I get the following error from running the last line.

Error: unexpected symbol in "mis.list <- sapply(ls.df.val.dcas, "]]" sapply"


Ultimately I also like to merge all of these functions into a single functions and then use lapply once. But right now, I am struggling to understand the indexing system of lapply applied to list of dataframes. If any one can demonstrate with an example how to use lapply with different granularity of lists then that would be great. For instance how functions should be written when you want to change an element of a list or a dataframe within list, or a column within a dataframe of a list.


EDIT
Given the comment below about forgetting to put a comma after "]]". I corrected the code but still getting the error


> mis.list <- sapply(ls.df.val.dcas, "]]", sapply(ls.percen, function(x) x >= NPI))
Error in get(as.character(FUN), mode = "function", envir = envir) :
object ']]' of mode 'function' was not found


By the way, the NPI is just a percentage threshold of NAs in the column. For instance I have set it to NPI= 0.35

Since I suspect there the error is related to the structure of my data, I added the more info on the structure of the ls.percen.

> str(ls.percen)
List of 69
$ AT_VALUES_IMV_EU28_EXTRA : Named num [1:59] 1 0.635 1 0.378 0.338 ...
..- attr(*, "names")= chr [1:59] "PERIOD" "2207" "2208" "220710" ...
$ AT_VALUES_IMV_EU28_INTRA : Named num [1:67] 1 0.986 0.986 0.986 0.986 ...
..- attr(*, "names")= chr [1:67] "PERIOD" "2207" "2208" "220710" ...
$ BE_VALUES_IMV_EU28_EXTRA : Named num [1:57] 1 1 1 1 0.365 ...
..- attr(*, "names")= chr [1:57] "PERIOD" "2207" "2208" "220710" ...
$ BE_VALUES_IMV_EU28_INTRA : Named num [1:69] 1 0.986 0.986 0.986 0.986 ...
..- attr(*, "names")= chr [1:69] "PERIOD" "2207" "2208" "220710" ...

42- 42-
Answer

Might be a simple typo (and not a problem with indexing): that message says you are missing a comma, and it should perhaps be:

mis.list <- sapply( ls.df.val.dcas, "]]", sapply(ls.percen, function(x) x >= NPI))

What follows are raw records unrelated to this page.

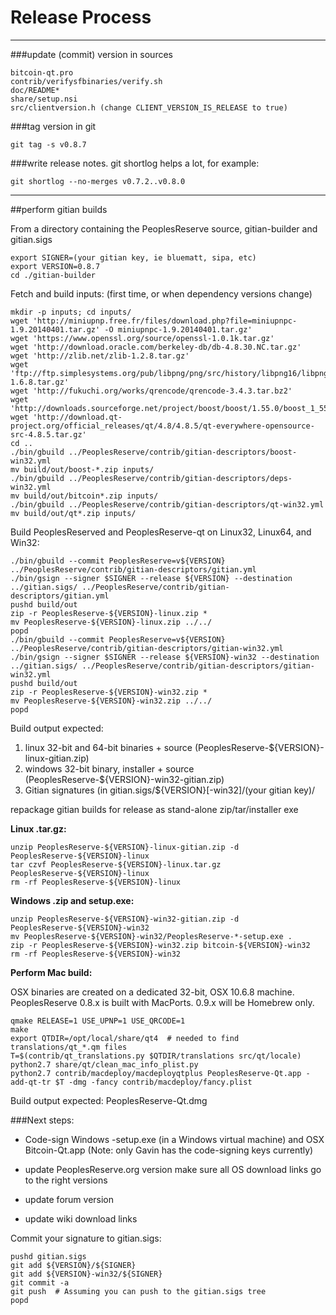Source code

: Release Process
====================

* * *

###update (commit) version in sources


	bitcoin-qt.pro
	contrib/verifysfbinaries/verify.sh
	doc/README*
	share/setup.nsi
	src/clientversion.h (change CLIENT_VERSION_IS_RELEASE to true)

###tag version in git

	git tag -s v0.8.7

###write release notes. git shortlog helps a lot, for example:

	git shortlog --no-merges v0.7.2..v0.8.0

* * *

##perform gitian builds

 From a directory containing the PeoplesReserve source, gitian-builder and gitian.sigs
  
	export SIGNER=(your gitian key, ie bluematt, sipa, etc)
	export VERSION=0.8.7
	cd ./gitian-builder

 Fetch and build inputs: (first time, or when dependency versions change)

	mkdir -p inputs; cd inputs/
	wget 'http://miniupnp.free.fr/files/download.php?file=miniupnpc-1.9.20140401.tar.gz' -O miniupnpc-1.9.20140401.tar.gz'
	wget 'https://www.openssl.org/source/openssl-1.0.1k.tar.gz'
	wget 'http://download.oracle.com/berkeley-db/db-4.8.30.NC.tar.gz'
	wget 'http://zlib.net/zlib-1.2.8.tar.gz'
	wget 'ftp://ftp.simplesystems.org/pub/libpng/png/src/history/libpng16/libpng-1.6.8.tar.gz'
	wget 'http://fukuchi.org/works/qrencode/qrencode-3.4.3.tar.bz2'
	wget 'http://downloads.sourceforge.net/project/boost/boost/1.55.0/boost_1_55_0.tar.bz2'
	wget 'http://download.qt-project.org/official_releases/qt/4.8/4.8.5/qt-everywhere-opensource-src-4.8.5.tar.gz'
	cd ..
	./bin/gbuild ../PeoplesReserve/contrib/gitian-descriptors/boost-win32.yml
	mv build/out/boost-*.zip inputs/
	./bin/gbuild ../PeoplesReserve/contrib/gitian-descriptors/deps-win32.yml
	mv build/out/bitcoin*.zip inputs/
	./bin/gbuild ../PeoplesReserve/contrib/gitian-descriptors/qt-win32.yml
	mv build/out/qt*.zip inputs/

 Build PeoplesReserved and PeoplesReserve-qt on Linux32, Linux64, and Win32:
  
	./bin/gbuild --commit PeoplesReserve=v${VERSION} ../PeoplesReserve/contrib/gitian-descriptors/gitian.yml
	./bin/gsign --signer $SIGNER --release ${VERSION} --destination ../gitian.sigs/ ../PeoplesReserve/contrib/gitian-descriptors/gitian.yml
	pushd build/out
	zip -r PeoplesReserve-${VERSION}-linux.zip *
	mv PeoplesReserve-${VERSION}-linux.zip ../../
	popd
	./bin/gbuild --commit PeoplesReserve=v${VERSION} ../PeoplesReserve/contrib/gitian-descriptors/gitian-win32.yml
	./bin/gsign --signer $SIGNER --release ${VERSION}-win32 --destination ../gitian.sigs/ ../PeoplesReserve/contrib/gitian-descriptors/gitian-win32.yml
	pushd build/out
	zip -r PeoplesReserve-${VERSION}-win32.zip *
	mv PeoplesReserve-${VERSION}-win32.zip ../../
	popd

  Build output expected:

  1. linux 32-bit and 64-bit binaries + source (PeoplesReserve-${VERSION}-linux-gitian.zip)
  2. windows 32-bit binary, installer + source (PeoplesReserve-${VERSION}-win32-gitian.zip)
  3. Gitian signatures (in gitian.sigs/${VERSION}[-win32]/(your gitian key)/

repackage gitian builds for release as stand-alone zip/tar/installer exe

**Linux .tar.gz:**

	unzip PeoplesReserve-${VERSION}-linux-gitian.zip -d PeoplesReserve-${VERSION}-linux
	tar czvf PeoplesReserve-${VERSION}-linux.tar.gz PeoplesReserve-${VERSION}-linux
	rm -rf PeoplesReserve-${VERSION}-linux

**Windows .zip and setup.exe:**

	unzip PeoplesReserve-${VERSION}-win32-gitian.zip -d PeoplesReserve-${VERSION}-win32
	mv PeoplesReserve-${VERSION}-win32/PeoplesReserve-*-setup.exe .
	zip -r PeoplesReserve-${VERSION}-win32.zip bitcoin-${VERSION}-win32
	rm -rf PeoplesReserve-${VERSION}-win32

**Perform Mac build:**

  OSX binaries are created on a dedicated 32-bit, OSX 10.6.8 machine.
  PeoplesReserve 0.8.x is built with MacPorts.  0.9.x will be Homebrew only.

	qmake RELEASE=1 USE_UPNP=1 USE_QRCODE=1
	make
	export QTDIR=/opt/local/share/qt4  # needed to find translations/qt_*.qm files
	T=$(contrib/qt_translations.py $QTDIR/translations src/qt/locale)
	python2.7 share/qt/clean_mac_info_plist.py
	python2.7 contrib/macdeploy/macdeployqtplus PeoplesReserve-Qt.app -add-qt-tr $T -dmg -fancy contrib/macdeploy/fancy.plist

 Build output expected: PeoplesReserve-Qt.dmg

###Next steps:

* Code-sign Windows -setup.exe (in a Windows virtual machine) and
  OSX Bitcoin-Qt.app (Note: only Gavin has the code-signing keys currently)

* update PeoplesReserve.org version
  make sure all OS download links go to the right versions

* update forum version

* update wiki download links

Commit your signature to gitian.sigs:

	pushd gitian.sigs
	git add ${VERSION}/${SIGNER}
	git add ${VERSION}-win32/${SIGNER}
	git commit -a
	git push  # Assuming you can push to the gitian.sigs tree
	popd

We don't see a definition of 'NPI'. Might be simpler to merge the first two 'lapply' calls (and return the desired list of shorted df's) with:

mis.lst <- lapply( ls.df.val.dcas, 
                  function(x) x[ , colSums(!is.na(x))/nrow(x) > .40 ] )

You can use logical indexing in the "j" position for the two argument version of "[".